Entries taken from a collection:
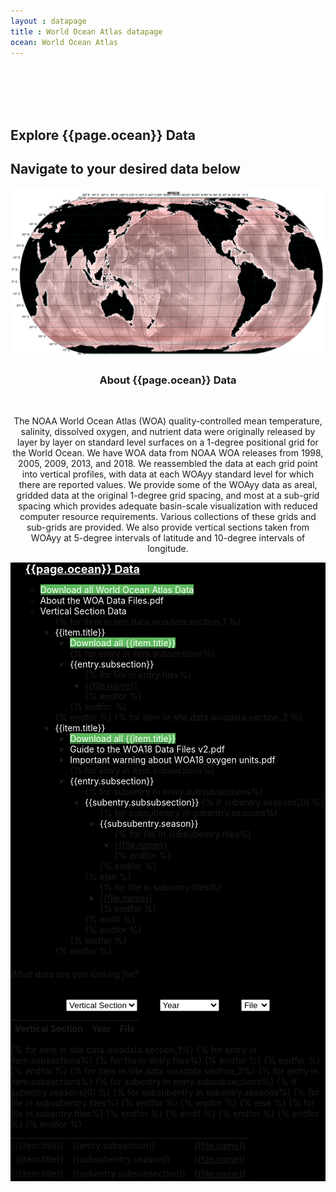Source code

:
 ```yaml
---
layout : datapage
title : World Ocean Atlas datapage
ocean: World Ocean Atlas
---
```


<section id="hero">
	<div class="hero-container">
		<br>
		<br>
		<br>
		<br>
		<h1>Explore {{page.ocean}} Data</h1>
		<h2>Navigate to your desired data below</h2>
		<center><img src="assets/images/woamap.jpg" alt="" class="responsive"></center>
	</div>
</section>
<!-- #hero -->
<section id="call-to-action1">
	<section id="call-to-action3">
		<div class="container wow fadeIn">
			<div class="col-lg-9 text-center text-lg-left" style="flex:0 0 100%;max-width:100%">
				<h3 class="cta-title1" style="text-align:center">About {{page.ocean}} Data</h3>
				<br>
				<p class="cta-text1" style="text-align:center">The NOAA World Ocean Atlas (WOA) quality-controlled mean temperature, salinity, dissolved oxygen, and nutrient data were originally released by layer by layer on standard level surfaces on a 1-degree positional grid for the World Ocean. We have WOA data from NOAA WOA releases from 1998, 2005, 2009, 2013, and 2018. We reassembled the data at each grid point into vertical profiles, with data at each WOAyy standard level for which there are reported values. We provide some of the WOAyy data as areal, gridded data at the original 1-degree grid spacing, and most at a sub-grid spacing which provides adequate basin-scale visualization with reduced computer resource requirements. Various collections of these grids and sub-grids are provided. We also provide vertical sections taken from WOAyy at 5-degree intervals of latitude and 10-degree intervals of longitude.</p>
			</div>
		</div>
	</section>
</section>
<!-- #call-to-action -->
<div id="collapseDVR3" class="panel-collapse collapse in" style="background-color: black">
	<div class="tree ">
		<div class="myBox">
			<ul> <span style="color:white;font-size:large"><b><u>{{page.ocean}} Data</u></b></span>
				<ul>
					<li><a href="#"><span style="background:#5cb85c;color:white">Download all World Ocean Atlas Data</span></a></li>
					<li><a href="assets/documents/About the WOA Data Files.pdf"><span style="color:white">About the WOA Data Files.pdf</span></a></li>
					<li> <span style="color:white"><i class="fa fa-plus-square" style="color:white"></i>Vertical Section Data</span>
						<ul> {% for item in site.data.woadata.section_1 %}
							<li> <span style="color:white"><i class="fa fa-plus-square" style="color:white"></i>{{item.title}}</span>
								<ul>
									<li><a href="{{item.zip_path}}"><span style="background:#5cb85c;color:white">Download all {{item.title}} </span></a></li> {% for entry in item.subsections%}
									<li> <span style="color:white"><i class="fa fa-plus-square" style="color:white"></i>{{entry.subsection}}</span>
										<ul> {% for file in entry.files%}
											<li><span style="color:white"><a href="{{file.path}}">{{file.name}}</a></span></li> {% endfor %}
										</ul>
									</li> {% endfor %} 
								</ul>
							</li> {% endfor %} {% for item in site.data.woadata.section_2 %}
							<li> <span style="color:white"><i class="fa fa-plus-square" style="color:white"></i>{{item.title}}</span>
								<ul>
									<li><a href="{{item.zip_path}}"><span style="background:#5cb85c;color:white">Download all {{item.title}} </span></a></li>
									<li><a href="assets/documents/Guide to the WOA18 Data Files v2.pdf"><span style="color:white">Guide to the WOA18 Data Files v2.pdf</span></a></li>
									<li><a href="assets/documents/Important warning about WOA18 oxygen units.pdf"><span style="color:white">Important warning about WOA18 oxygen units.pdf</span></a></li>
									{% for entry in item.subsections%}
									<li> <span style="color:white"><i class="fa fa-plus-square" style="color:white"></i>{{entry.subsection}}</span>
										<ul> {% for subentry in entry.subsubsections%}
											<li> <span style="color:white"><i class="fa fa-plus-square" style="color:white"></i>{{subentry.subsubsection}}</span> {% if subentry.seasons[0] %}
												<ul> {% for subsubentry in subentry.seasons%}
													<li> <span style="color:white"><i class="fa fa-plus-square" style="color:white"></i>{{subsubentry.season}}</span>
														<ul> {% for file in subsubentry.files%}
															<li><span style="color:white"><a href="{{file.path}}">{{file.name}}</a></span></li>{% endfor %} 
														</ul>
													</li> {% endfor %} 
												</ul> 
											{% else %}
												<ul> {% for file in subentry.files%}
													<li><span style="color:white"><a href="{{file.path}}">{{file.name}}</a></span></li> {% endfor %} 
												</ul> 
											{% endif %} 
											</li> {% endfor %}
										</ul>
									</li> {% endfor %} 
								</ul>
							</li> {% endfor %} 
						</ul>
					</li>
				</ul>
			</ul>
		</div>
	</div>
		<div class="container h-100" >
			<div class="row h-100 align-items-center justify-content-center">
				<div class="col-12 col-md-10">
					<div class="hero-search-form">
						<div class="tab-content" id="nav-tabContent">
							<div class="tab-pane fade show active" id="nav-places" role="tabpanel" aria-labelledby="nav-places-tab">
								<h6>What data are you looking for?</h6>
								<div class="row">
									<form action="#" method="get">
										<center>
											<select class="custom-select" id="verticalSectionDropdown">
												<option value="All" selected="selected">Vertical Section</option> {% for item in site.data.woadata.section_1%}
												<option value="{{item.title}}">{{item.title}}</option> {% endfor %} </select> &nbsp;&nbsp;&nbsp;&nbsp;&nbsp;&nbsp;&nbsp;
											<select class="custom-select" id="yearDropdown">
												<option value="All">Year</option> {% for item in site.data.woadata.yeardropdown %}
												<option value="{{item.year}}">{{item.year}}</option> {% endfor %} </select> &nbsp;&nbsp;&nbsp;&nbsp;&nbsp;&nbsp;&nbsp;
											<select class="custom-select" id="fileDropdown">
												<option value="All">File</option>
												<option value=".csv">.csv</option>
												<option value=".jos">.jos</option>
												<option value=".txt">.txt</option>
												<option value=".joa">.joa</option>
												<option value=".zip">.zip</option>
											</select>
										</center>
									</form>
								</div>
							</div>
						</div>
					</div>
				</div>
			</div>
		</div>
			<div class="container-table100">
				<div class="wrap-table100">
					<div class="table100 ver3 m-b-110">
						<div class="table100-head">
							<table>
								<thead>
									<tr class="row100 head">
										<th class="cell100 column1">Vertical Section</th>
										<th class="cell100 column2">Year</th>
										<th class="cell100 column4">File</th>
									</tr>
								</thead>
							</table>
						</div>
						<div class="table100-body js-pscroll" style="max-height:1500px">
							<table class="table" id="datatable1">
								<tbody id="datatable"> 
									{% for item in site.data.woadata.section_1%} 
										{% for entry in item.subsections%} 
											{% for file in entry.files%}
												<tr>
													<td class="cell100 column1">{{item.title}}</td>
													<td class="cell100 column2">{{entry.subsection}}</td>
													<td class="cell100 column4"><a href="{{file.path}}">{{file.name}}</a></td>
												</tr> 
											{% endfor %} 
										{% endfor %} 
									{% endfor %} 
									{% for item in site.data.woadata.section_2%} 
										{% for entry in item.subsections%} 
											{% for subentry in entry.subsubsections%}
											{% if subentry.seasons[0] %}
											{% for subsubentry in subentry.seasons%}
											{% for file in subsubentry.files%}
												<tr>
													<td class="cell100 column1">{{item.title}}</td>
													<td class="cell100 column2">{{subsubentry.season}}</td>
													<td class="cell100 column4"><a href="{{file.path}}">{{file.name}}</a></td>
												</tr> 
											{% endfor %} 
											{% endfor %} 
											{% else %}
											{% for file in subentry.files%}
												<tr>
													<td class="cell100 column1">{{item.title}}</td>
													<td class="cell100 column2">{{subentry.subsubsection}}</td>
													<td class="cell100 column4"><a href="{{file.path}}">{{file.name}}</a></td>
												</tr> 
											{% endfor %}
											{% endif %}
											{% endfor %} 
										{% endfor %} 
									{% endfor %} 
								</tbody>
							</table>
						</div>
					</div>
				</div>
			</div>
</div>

» WORK TASK
All lines in the entries above that include "option" should be found and copied.

» RESPONSE BELOW
												<option value="All" selected="selected">Vertical Section</option> {% for item in site.data.woadata.section_1%}
												<option value="{{item.title}}">{{item.title}}</option> {% endfor %} </select> &nbsp;&nbsp;&nbsp;&nbsp;&nbsp;&nbsp;&nbsp;
												<option value="All">Year</option> {% for item in site.data.woadata.yeardropdown %}
												<option value="{{item.year}}">{{item.year}}</option> {% endfor %} </select> &nbsp;&nbsp;&nbsp;&nbsp;&nbsp;&nbsp;&nbsp;
												<option value="All">File</option>
												<option value=".csv">.csv</option>
												<option value=".jos">.jos</option>
												<option value=".txt">.txt</option>
												<option value=".joa">.joa</option>
												<option value=".zip">.zip</option>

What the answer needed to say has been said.